Scattering approach to backaction in coherent nanoelectromechanical systems
Steven D. Bennett, Jesse Maassen, Aashish A. Clerk

TL;DR
This paper develops a scattering theory framework to analyze backaction forces and damping in nanoelectromechanical systems, accounting for phase modulation effects and applying it to atomic point contacts.
Contribution
It introduces a general scattering approach to quantify backaction in nanoelectromechanical systems, including phase modulation effects, and applies it to atomic point contacts.
Findings
Backaction depends on transmission probability modulation.
Scattering phases influence backaction even without magnetic fields.
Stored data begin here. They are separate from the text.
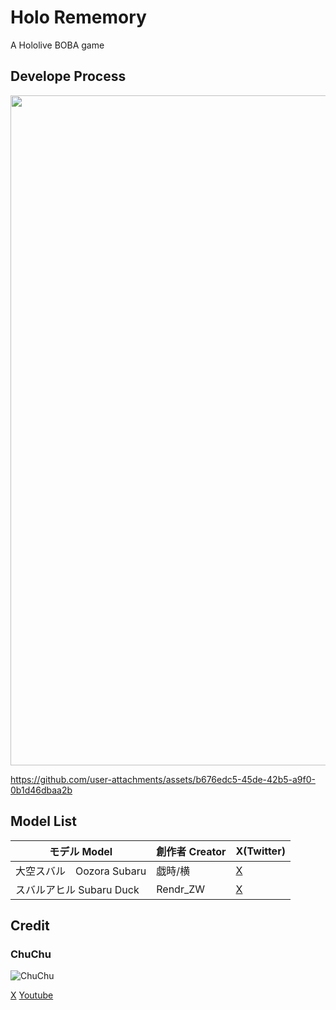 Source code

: # Holo Rememory
 A Hololive BOBA game


## Develope Process
<img width="1072" src="https://github.com/user-attachments/assets/fd52a3d7-b9c1-418a-aa16-55f06075ed60">

https://github.com/user-attachments/assets/b676edc5-45de-42b5-a9f0-0b1d46dbaa2b

## Model List
 |モデル Model              | 創作者 Creator  | X(Twitter)                  |
 |-------------------------|----------------|-----------------------------|
 |大空スバル　Oozora Subaru  |戯時/横          |[X](https://x.com/saretoki)  |
 |スバルアヒル Subaru Duck   |Rendr_ZW        |[X](https://x.com/Rendr_ZW)  |

## Credit
 ### ChuChu
 
 ![ChuChu](https://github.com/user-attachments/assets/49c6bf2e-90de-4a71-99d3-7f571a30f2d9)
 
 [X](https://twitter.com/_ChuChu0314)
 [Youtube](https://www.youtube.com/channel/UCdkTl8YBShi6iFQ4szRxfYA)
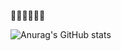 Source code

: 💖🧡💛💚💙💜

![Anurag's GitHub stats](https://github-readme-stats.vercel.app/api?username=among5094&show_icons=true&theme=radical)
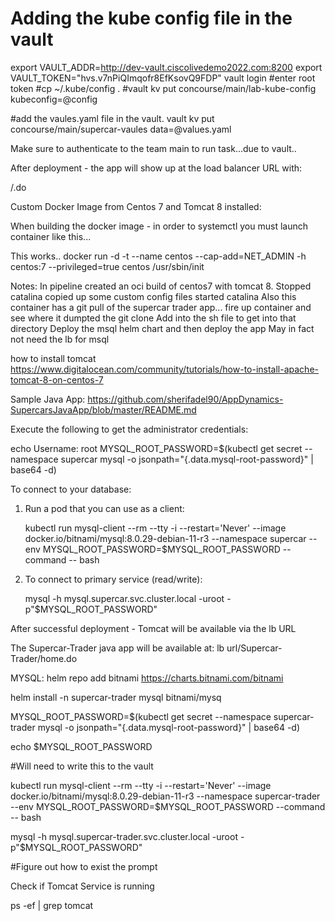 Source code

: # Adding the kube config file in the vault
export VAULT_ADDR=http://dev-vault.ciscolivedemo2022.com:8200
export VAULT_TOKEN="hvs.v7nPiQImqofr8EfKsovQ9FDP"
vault login
#enter root token
#cp ~/.kube/config .
#vault kv put concourse/main/lab-kube-config kubeconfig=@config

#add the vaules.yaml file in the vault.
vault kv put concourse/main/supercar-vaules data=@values.yaml



Make sure to authenticate to the team main to run task...due to vault..

After deployment - the app will show up at the load balancer URL with:

/.do


Custom Docker Image from Centos 7 and Tomcat 8 installed:

When building the docker image - in order to systemctl you must launch container like this...

This works..
docker run -d -t --name centos --cap-add=NET_ADMIN -h centos:7 --privileged=true centos /usr/sbin/init


Notes:
In pipeline created an oci build of centos7 with tomcat 8.
Stopped catalina copied up some custom config files
started catalina
Also this container has a git pull of the supercar trader app...
fire up container and see where it dumpted the git clone
Add into the sh file to get into that directory
Deploy the msql helm chart and then deploy the app
May in fact not need the lb for msql




how to install tomcat
https://www.digitalocean.com/community/tutorials/how-to-install-apache-tomcat-8-on-centos-7


Sample Java App:
https://github.com/sherifadel90/AppDynamics-SupercarsJavaApp/blob/master/README.md


Execute the following to get the administrator credentials:

echo Username: root
MYSQL_ROOT_PASSWORD=$(kubectl get secret --namespace supercar mysql -o jsonpath="{.data.mysql-root-password}" | base64 -d)

To connect to your database:

1. Run a pod that you can use as a client:

   kubectl run mysql-client --rm --tty -i --restart='Never' --image  docker.io/bitnami/mysql:8.0.29-debian-11-r3 --namespace supercar --env MYSQL_ROOT_PASSWORD=$MYSQL_ROOT_PASSWORD --command -- bash

2. To connect to primary service (read/write):

   mysql -h mysql.supercar.svc.cluster.local -uroot -p"$MYSQL_ROOT_PASSWORD"


After successful deployment - Tomcat will be available via the lb URL

The Supercar-Trader java app will be available at:
lb url/Supercar-Trader/home.do

MYSQL:
helm repo add bitnami https://charts.bitnami.com/bitnami

helm install -n supercar-trader mysql bitnami/mysq

MYSQL_ROOT_PASSWORD=$(kubectl get secret --namespace supercar-trader mysql -o jsonpath="{.data.mysql-root-password}" | base64 -d)

echo $MYSQL_ROOT_PASSWORD

#Will need to write this to the vault


kubectl run mysql-client --rm --tty -i --restart='Never' --image  docker.io/bitnami/mysql:8.0.29-debian-11-r3 --namespace supercar-trader --env MYSQL_ROOT_PASSWORD=$MYSQL_ROOT_PASSWORD --command -- bash

mysql -h mysql.supercar-trader.svc.cluster.local -uroot -p"$MYSQL_ROOT_PASSWORD"

#Figure out how to exist the prompt


Check if Tomcat Service is running

ps -ef | grep tomcat  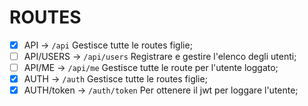 # ROUTES

- [X] API -> `/api` Gestisce tutte le routes figlie;
- [ ] API/USERS -> `/api/users` Registrare e gestire l'elenco degli utenti;
- [ ] API/ME -> `/api/me` Gestisce tutte le route per l'utente loggato;
- [X] AUTH -> `/auth` Gestisce tutte le routes figlie;
- [X] AUTH/token -> `/auth/token` Per ottenere il jwt per loggare l'utente;
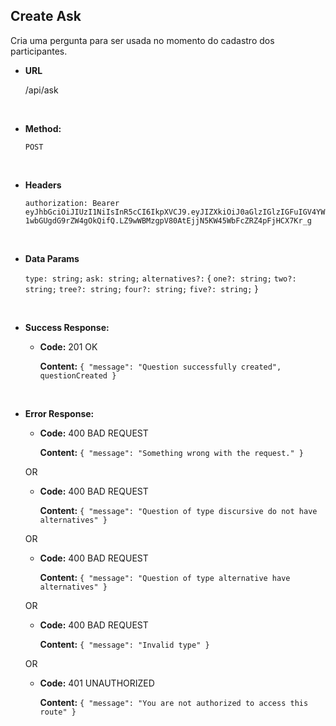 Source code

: ## **Create Ask**

Cria uma pergunta para ser usada no momento do cadastro dos participantes.

- **URL**

  /api/ask

</br>

- **Method:**

  `POST`

</br>

- **Headers**

  `authorization: Bearer eyJhbGciOiJIUzI1NiIsInR5cCI6IkpXVCJ9.eyJIZXkiOiJ0aGlzIGlzIGFuIGV4YW1wbGUgdG9rZW4gOkQifQ.LZ9wWBMzgpV80AtEjjN5KW45WbFcZRZ4pFjHCX7Kr_g`

</br>

- **Data Params**

  `type: string;`
  `ask: string;`
  `alternatives?:` {
    `one?: string;`
    `two?: string;`
    `tree?: string;`
    `four?: string;`
    `five?: string;`
  }


</br>

- **Success Response:**

  - **Code:** 201 OK

    **Content:** `{ "message": "Question successfully created", questionCreated }`

</br>

- **Error Response:**

  - **Code:** 400 BAD REQUEST

    **Content:** `{ "message": "Something wrong with the request." }`

  OR

  - **Code:** 400 BAD REQUEST

    **Content:** `{ "message": "Question of type discursive do not have alternatives" }`

  OR

  - **Code:** 400 BAD REQUEST

    **Content:** `{ "message": "Question of type alternative have alternatives" }`

  OR

  - **Code:** 400 BAD REQUEST

    **Content:** `{ "message": "Invalid type" }`

  OR

  - **Code:** 401 UNAUTHORIZED

    **Content:** `{ "message": "You are not authorized to access this route" }`
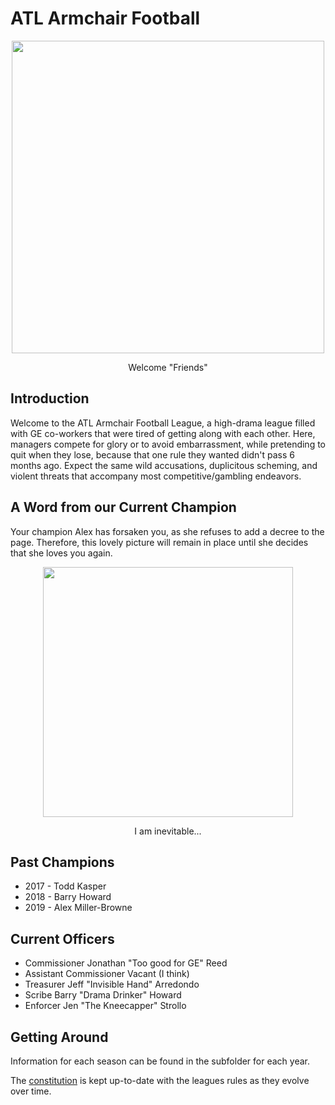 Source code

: # ATL Armchair Football

<p align="center">
    <img src='https://media1.tenor.com/images/fcfbcc43e43a1d6df2a1a08340334c16/tenor.gif' align="middle" width="500px">
</p>

<p align="center">
    Welcome "Friends"
</p>

## Introduction

Welcome to the ATL Armchair Football League, a high-drama league filled with GE co-workers that were tired of getting along with each other.  Here, managers compete for glory or to avoid embarrassment, while pretending to quit when they lose, because that one rule they wanted didn't pass 6 months ago.  Expect the same wild accusations, duplicitous scheming, and violent threats that accompany most competitive/gambling endeavors.

## A Word from our Current Champion

Your champion Alex has forsaken you, as she refuses to add a decree to the page.  Therefore, this lovely picture will remain in place until she decides that she loves you again.

<p align="center">
    <img src='https://vice-images.vice.com/images/content-images/2015/11/06/remembering-john-barron-donald-trumps-spokesman-alter-ego-1106-body-image-1446847744.jpg' align="middle" width="400px">
</p>

<p align="center">
    I am inevitable...
</p>

## Past Champions

* 2017 - Todd Kasper
* 2018 - Barry Howard
* 2019 - Alex Miller-Browne

## Current Officers

* Commissioner             Jonathan "Too good for GE" Reed
* Assistant Commissioner   Vacant (I think)
* Treasurer                Jeff "Invisible Hand" Arredondo
* Scribe                   Barry "Drama Drinker" Howard
* Enforcer                 Jen "The Kneecapper" Strollo

## Getting Around

Information for each season can be found in the subfolder for each year.

The [constitution](https://github.build.ge.com/CloudPod/armchair-football/blob/master/constitution.md) is kept up-to-date with the leagues rules as they evolve over time.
Application to ab initio models of atomic point contacts.
Abstract
We present theoretical results for the backaction force noise and damping of a mechanical oscillator whose position is measured by a mesoscopic conductor. Our scattering approach is applicable to a wide class of systems; in particular, it may be used to describe point contact position detectors far from the weak tunneling limit. We find that the backaction depends not only on the mechanical modulation of transmission probabilities but also on the modulation of scattering phases, even in the absence of a magnetic field. We illustrate our general approach with several simple examples, and use it to calculate the backaction for a movable, Au atomic point contact modeled by ab initio density functional theory.